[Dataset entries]
▶

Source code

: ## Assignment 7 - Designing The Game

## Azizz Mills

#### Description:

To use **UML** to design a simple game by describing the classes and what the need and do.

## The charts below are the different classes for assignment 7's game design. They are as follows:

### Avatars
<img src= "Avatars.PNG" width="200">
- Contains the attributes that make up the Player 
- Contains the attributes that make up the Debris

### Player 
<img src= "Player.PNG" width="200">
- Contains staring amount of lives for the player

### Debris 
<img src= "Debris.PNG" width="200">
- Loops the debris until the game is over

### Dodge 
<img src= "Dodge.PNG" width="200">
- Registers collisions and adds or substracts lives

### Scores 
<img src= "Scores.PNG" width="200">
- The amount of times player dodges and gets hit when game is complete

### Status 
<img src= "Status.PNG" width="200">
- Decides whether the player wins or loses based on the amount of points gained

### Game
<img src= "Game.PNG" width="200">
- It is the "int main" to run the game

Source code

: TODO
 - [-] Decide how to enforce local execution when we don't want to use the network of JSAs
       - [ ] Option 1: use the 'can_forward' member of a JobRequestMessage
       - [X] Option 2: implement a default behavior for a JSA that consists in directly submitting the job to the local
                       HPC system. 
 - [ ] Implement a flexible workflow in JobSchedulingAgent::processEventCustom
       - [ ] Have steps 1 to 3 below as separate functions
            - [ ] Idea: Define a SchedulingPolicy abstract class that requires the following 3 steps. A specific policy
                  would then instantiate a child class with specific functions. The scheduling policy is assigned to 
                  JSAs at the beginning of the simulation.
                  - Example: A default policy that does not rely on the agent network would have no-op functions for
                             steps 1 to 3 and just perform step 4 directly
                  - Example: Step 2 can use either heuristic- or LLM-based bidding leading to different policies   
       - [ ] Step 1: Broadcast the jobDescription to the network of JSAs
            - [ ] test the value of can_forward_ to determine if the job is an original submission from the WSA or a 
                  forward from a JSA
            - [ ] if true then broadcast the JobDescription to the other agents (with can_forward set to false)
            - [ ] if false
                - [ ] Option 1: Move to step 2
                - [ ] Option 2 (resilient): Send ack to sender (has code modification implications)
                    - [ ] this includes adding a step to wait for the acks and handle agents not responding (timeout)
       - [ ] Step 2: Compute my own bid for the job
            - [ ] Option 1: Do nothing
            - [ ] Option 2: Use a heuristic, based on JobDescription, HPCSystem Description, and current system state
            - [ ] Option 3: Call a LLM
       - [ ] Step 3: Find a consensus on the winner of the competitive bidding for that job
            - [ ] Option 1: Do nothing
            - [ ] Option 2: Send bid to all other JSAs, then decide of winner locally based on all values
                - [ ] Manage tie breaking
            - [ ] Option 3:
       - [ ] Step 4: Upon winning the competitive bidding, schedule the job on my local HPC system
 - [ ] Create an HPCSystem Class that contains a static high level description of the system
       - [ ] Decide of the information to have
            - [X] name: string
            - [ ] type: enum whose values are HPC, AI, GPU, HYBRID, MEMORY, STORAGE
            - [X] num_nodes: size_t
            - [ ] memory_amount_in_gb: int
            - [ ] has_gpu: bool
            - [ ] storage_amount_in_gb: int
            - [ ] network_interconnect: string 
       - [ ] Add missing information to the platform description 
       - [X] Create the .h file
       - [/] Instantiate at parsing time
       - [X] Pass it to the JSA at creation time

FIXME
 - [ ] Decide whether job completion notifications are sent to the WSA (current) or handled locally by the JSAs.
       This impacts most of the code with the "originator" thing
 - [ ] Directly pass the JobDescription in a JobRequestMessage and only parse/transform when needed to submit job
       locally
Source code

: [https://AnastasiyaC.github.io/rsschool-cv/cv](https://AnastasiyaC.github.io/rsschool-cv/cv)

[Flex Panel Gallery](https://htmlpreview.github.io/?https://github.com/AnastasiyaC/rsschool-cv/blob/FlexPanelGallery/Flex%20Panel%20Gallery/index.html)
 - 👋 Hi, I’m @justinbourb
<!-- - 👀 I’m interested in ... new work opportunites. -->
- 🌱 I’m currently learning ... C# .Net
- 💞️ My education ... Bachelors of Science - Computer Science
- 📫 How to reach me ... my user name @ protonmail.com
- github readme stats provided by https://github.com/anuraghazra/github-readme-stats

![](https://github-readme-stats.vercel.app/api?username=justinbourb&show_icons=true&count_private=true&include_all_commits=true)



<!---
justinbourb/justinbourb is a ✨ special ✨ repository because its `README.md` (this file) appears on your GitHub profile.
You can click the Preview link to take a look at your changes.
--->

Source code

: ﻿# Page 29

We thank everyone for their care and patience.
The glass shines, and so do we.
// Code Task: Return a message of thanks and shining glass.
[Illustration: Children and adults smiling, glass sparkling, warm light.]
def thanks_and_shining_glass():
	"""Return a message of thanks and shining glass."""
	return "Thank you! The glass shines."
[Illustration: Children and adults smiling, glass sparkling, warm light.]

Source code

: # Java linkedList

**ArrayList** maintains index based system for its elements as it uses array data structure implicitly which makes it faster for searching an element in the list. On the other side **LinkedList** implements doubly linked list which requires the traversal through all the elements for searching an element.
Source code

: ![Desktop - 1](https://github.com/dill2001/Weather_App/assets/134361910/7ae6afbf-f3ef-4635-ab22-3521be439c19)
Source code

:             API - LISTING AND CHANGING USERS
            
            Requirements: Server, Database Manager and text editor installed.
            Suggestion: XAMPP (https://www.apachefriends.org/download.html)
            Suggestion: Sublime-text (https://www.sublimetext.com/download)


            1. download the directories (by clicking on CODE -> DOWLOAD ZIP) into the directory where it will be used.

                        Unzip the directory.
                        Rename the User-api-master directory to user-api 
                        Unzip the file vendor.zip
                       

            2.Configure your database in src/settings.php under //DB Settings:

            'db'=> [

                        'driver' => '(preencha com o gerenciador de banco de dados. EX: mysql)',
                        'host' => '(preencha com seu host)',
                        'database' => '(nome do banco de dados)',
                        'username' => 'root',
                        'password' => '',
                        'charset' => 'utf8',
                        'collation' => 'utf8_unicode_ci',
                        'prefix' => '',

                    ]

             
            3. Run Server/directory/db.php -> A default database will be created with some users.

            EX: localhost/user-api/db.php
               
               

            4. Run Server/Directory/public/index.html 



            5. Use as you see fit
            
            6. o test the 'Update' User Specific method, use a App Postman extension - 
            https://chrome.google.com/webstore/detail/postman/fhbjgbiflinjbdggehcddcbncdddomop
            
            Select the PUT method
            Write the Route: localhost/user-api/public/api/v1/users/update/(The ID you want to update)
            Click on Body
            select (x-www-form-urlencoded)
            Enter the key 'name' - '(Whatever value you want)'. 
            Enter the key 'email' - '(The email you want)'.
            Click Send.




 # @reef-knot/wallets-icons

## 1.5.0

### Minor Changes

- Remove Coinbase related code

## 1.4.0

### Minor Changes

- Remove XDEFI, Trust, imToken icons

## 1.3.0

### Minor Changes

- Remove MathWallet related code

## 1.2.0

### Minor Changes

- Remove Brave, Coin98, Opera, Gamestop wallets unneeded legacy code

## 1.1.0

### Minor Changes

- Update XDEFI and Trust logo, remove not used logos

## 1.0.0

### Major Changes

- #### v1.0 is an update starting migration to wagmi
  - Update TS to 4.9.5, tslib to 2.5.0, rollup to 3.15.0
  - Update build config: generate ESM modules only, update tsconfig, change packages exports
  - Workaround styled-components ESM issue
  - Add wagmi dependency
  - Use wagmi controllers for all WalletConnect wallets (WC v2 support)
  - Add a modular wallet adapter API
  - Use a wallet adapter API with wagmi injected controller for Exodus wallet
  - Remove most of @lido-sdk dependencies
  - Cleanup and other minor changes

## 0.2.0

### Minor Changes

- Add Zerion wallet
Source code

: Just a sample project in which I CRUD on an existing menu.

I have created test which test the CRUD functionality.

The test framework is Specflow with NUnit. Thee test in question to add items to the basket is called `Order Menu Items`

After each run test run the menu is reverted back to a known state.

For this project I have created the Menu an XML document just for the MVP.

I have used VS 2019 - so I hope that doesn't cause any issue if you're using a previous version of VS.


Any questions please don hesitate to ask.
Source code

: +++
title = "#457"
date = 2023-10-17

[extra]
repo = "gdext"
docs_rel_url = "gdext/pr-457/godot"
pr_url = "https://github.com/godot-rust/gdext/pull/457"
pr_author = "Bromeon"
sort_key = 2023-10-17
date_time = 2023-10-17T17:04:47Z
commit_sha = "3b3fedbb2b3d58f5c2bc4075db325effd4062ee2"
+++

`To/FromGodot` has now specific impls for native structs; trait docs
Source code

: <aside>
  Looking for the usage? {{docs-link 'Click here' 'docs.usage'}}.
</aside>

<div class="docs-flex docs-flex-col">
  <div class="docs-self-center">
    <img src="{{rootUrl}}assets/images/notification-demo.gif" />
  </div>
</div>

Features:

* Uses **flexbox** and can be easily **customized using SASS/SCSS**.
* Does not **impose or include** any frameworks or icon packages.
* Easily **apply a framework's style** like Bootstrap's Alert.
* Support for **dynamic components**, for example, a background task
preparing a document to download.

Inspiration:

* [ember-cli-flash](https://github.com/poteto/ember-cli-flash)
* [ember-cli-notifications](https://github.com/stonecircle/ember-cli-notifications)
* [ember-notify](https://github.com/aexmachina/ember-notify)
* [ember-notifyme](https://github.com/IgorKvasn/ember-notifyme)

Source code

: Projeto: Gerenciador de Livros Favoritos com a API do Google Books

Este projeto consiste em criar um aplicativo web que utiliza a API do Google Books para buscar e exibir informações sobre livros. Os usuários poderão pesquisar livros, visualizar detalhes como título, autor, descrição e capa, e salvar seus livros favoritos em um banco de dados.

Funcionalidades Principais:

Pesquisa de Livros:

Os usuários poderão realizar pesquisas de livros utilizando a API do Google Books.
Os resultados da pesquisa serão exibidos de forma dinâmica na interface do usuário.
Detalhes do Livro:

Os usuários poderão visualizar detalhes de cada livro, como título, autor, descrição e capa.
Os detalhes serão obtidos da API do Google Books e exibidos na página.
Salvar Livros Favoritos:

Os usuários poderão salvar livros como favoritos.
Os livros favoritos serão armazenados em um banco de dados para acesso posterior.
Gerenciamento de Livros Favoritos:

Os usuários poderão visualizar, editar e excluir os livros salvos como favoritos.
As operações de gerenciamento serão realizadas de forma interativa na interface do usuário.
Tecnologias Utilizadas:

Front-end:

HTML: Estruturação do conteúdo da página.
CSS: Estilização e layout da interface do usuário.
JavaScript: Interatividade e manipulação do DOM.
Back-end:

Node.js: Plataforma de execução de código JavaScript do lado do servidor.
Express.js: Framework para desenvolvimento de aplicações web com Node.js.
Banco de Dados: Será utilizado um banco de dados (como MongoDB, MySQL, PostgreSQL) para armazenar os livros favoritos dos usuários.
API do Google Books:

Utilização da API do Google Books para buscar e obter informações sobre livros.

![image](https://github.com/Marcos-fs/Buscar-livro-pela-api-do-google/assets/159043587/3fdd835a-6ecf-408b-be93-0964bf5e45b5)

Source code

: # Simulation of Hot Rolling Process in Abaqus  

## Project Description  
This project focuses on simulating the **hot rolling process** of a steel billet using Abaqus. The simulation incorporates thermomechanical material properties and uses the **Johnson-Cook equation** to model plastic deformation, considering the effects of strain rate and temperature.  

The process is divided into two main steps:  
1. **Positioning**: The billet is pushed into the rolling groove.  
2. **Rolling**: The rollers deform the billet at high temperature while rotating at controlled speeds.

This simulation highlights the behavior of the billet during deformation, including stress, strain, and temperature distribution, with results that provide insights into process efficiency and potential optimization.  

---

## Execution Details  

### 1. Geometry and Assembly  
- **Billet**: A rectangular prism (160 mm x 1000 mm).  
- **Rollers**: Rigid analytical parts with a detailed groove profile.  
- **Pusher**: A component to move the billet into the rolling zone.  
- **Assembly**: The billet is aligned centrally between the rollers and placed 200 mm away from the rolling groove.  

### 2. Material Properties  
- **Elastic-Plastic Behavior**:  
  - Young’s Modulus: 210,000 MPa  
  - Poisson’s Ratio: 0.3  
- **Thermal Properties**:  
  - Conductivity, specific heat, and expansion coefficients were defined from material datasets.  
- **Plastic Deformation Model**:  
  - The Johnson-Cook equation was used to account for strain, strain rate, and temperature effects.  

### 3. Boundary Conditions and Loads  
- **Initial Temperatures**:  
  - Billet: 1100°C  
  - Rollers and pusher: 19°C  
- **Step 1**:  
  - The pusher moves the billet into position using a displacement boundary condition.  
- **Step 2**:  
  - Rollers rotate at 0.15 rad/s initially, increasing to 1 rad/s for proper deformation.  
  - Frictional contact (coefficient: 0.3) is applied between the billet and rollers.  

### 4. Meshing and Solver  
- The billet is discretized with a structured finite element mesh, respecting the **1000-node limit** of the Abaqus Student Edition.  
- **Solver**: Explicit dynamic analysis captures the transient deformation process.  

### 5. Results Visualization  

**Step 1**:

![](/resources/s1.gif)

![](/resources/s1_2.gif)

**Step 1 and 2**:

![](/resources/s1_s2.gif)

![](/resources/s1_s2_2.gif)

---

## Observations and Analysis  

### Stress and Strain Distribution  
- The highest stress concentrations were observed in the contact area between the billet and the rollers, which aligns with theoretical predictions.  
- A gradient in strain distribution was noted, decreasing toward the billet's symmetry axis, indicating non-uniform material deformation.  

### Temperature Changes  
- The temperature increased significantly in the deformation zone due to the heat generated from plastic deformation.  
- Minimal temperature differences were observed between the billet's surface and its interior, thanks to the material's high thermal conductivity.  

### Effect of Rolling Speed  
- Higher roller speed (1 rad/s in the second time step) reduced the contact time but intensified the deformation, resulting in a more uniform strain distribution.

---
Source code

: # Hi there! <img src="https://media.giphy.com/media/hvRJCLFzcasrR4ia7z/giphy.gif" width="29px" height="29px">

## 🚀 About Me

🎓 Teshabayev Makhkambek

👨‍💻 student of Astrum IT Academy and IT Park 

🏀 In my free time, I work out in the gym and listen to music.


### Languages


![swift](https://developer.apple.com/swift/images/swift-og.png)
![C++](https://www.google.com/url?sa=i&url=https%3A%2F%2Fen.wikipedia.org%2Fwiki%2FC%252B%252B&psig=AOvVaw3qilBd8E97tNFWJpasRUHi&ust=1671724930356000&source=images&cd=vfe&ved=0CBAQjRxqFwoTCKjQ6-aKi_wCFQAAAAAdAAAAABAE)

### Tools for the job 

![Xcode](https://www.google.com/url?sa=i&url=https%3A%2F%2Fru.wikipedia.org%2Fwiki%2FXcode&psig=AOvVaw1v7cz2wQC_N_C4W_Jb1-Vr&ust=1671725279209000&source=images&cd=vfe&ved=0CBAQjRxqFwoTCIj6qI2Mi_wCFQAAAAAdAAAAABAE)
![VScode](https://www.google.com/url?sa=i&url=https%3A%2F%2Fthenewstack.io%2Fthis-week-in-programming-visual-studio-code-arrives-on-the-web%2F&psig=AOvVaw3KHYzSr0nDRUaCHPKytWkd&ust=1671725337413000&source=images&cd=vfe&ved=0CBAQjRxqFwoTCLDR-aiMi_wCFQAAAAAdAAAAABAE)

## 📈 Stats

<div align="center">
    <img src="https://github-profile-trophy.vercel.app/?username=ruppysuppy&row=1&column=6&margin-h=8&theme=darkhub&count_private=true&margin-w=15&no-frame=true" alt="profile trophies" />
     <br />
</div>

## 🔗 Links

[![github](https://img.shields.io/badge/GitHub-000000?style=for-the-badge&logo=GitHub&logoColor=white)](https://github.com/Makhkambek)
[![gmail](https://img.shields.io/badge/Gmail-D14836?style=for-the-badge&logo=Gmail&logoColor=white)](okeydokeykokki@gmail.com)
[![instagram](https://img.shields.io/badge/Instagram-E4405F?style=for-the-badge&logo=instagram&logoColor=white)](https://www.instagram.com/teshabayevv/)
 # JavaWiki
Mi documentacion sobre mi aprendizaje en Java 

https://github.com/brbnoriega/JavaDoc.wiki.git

◀

* **WHAT TO WORK ON**
From the entries above, copy each line that holds "most".

* **ANSWER BELOW**
       This impacts most of the code with the "originator" thing
  - Remove most of @lido-sdk dependencies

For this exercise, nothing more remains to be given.